Western research on the middle class, she said, had always focused on professional status, including educational attainment, rather than incomes alone and never included people with lower social status even if they happened to have incomes higher than those in the true middle class.
Unless the Russian economy were completely transformed, something she suggested was highly unlikely over the next few decades, Tikhonova suggested that it would be very difficult to increase the members of this educated stratum beyond 40 percent because there simply are not enough positions in the economy to support them.
Moreover, she continued, “it is no secret that many people with a higher education are forced to do physical labor or work in trade because they cannot find employment in the areas for which they have been trained. And even if they earn no less, they all the same lose the opportunities for career and professional growth and hence the status of membership in the middle class.”
Other specialists whose views Kalmatskiy cites agree, adding that for the government to really achieve its goal of creating a large middle class, there will have to be “not only a structural reform of the economy but also a change in the mentality of potential candidates for this class.”
At present, they point out, most Russians whose incomes have gone up spend them on immediate consumables rather than invest in those things such as property or increased education that members of the middle class in other countries do.
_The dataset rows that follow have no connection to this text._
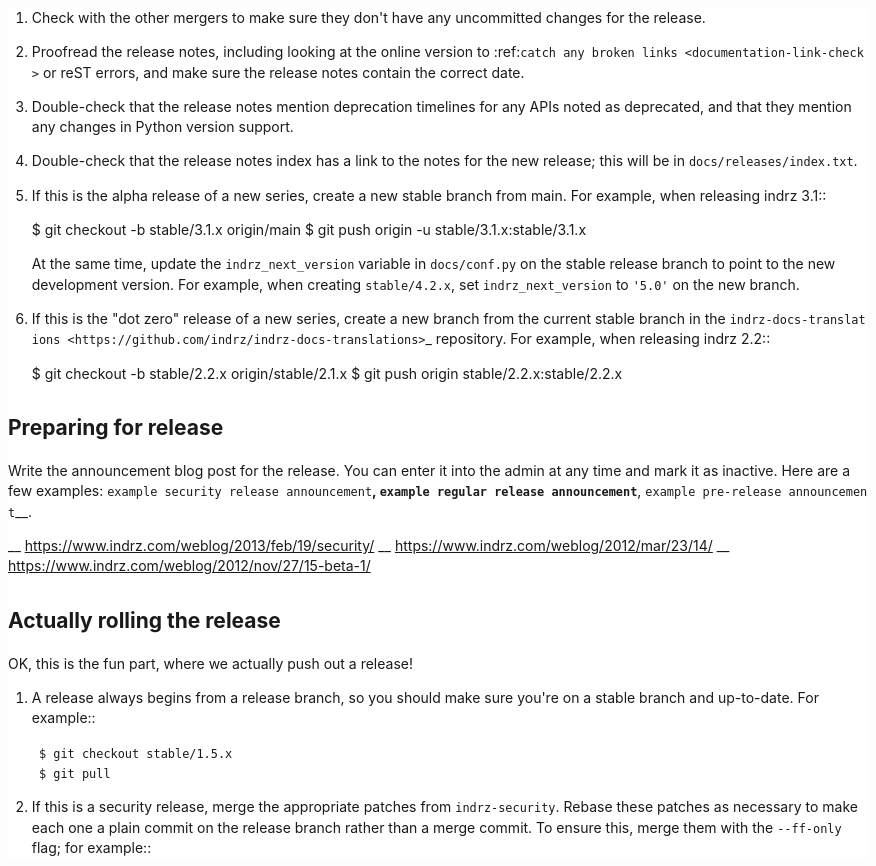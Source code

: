 1. Check with the other mergers to make sure they don't have any uncommitted
   changes for the release.

1. Proofread the release notes, including looking at the online version to
   :ref:`catch any broken links <documentation-link-check>` or reST errors, and
   make sure the release notes contain the correct date.

1. Double-check that the release notes mention deprecation timelines
   for any APIs noted as deprecated, and that they mention any changes
   in Python version support.

1. Double-check that the release notes index has a link to the notes
   for the new release; this will be in ``docs/releases/index.txt``.

1. If this is the alpha release of a new series, create a new stable branch
   from main. For example, when releasing indrz 3.1::

    $ git checkout -b stable/3.1.x origin/main
    $ git push origin -u stable/3.1.x:stable/3.1.x

   At the same time, update the ``indrz_next_version`` variable in
   ``docs/conf.py`` on the stable release branch to point to the new
   development version. For example, when creating ``stable/4.2.x``, set
   ``indrz_next_version`` to ``'5.0'`` on the new branch.

1. If this is the "dot zero" release of a new series, create a new branch from
   the current stable branch in the `indrz-docs-translations
   <https://github.com/indrz/indrz-docs-translations>`_ repository. For
   example, when releasing indrz 2.2::

    $ git checkout -b stable/2.2.x origin/stable/2.1.x
    $ git push origin stable/2.2.x:stable/2.2.x

## Preparing for release


Write the announcement blog post for the release. You can enter it into the
admin at any time and mark it as inactive. Here are a few examples: `example
security release announcement`__, `example regular release announcement`__,
`example pre-release announcement`__.

__ https://www.indrz.com/weblog/2013/feb/19/security/
__ https://www.indrz.com/weblog/2012/mar/23/14/
__ https://www.indrz.com/weblog/2012/nov/27/15-beta-1/

## Actually rolling the release


OK, this is the fun part, where we actually push out a release!

1. A release always begins from a release branch, so you should make sure
   you're on a stable branch and up-to-date. For example::

        $ git checkout stable/1.5.x
        $ git pull

1. If this is a security release, merge the appropriate patches from
   ``indrz-security``. Rebase these patches as necessary to make each one a
   plain commit on the release branch rather than a merge commit. To ensure
   this, merge them with the ``--ff-only`` flag; for example::
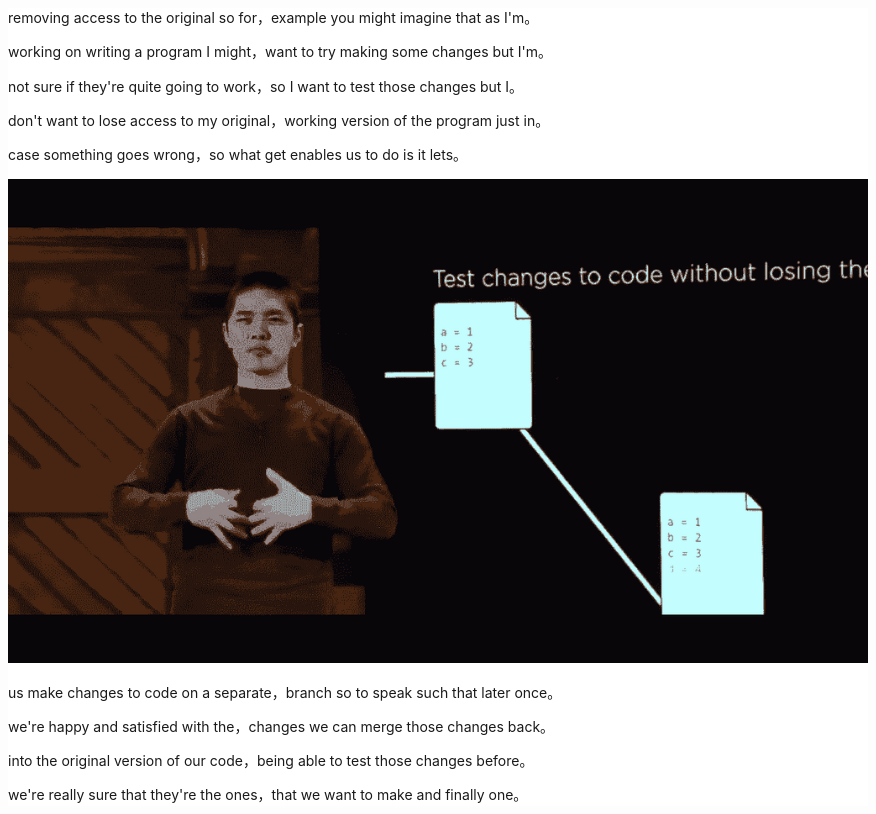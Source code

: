 removing access to the original so for，example you might imagine that as I'm。

working on writing a program I might，want to try making some changes but I'm。

not sure if they're quite going to work，so I want to test those changes but I。

don't want to lose access to my original，working version of the program just in。

case something goes wrong，so what get enables us to do is it lets。



![](img/930d8b513effaf77964ac86b639a5fa8_14.png)

us make changes to code on a separate，branch so to speak such that later once。

we're happy and satisfied with the，changes we can merge those changes back。

into the original version of our code，being able to test those changes before。

we're really sure that they're the ones，that we want to make and finally one。



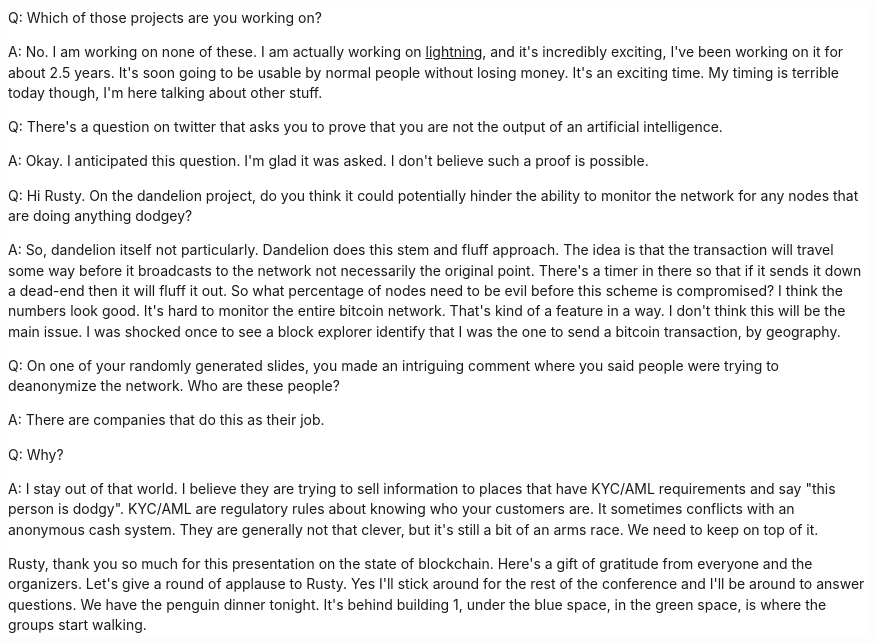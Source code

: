 Q: Which of those projects are you working on?

A: No. I am working on none of these. I am actually working on <a href="https://github.com/ElementsProject/lightning">lightning</a>, and it's incredibly exciting, I've been working on it for about 2.5 years. It's soon going to be usable by normal people without losing money. It's an exciting time. My timing is terrible today though, I'm here talking about other stuff.

Q: There's a question on twitter that asks you to prove that you are not the output of an artificial intelligence.

A: Okay. I anticipated this question. I'm glad it was asked. I don't believe such a proof is possible.

Q: Hi Rusty. On the dandelion project, do you think it could potentially hinder the ability to monitor the network for any nodes that are doing anything dodgey?

A: So, dandelion itself not particularly. Dandelion does this stem and fluff approach. The idea is that the transaction will travel some way before it broadcasts to the network not necessarily the original point. There's a timer in there so that if it sends it down a dead-end then it will fluff it out. So what percentage of nodes need to be evil before this scheme is compromised? I think the numbers look good. It's hard to monitor the entire bitcoin network. That's kind of a feature in a way. I don't think this will be the main issue. I was shocked once to see a block explorer identify that I was the one to send a bitcoin transaction, by geography.

Q: On one of your randomly generated slides, you made an intriguing comment where you said people were trying to deanonymize the network. Who are these people?

A: There are companies that do this as their job.

Q: Why?

A: I stay out of that world. I believe they are trying to sell information to places that have KYC/AML requirements and say "this person is dodgy". KYC/AML are regulatory rules about knowing who your customers are. It sometimes conflicts with an anonymous cash system. They are generally not that clever, but it's still a bit of an arms race. We need to keep on top of it.

Rusty, thank you so much for this presentation on the state of blockchain. Here's a gift of gratitude from everyone and the organizers. Let's give a round of applause to Rusty. Yes I'll stick around for the rest of the conference and I'll be around to answer questions. We have the penguin dinner tonight. It's behind building 1, under the blue space, in the green space, is where the groups start walking.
And they suggest that changing those values will take far larger than 12 years.
But perhaps the most negative comment on the Kremlin’s assumptions behind this project came from Boris Kagarlitskiy, the director of the Moscow Institute of Globalization and Social Movements and an outspoken commentator on Russian social policies.
He told Novyye izvestiya that the Russian government has an overly ideological view of what a middle class can do even though it is clear that the authorities do not understand precisely what such a class is. They believe, he said, that “if we have 60 percent in the middle class, then everything in the country will be wonderful.”
But in fact, he pointed out, the situation could turn out as it often has in Russian history entirely differently. That is because the existence of a middle class does not necessarily guarantee stability; it has often proved to be a seedbed from which “revolutionaries” have emerged.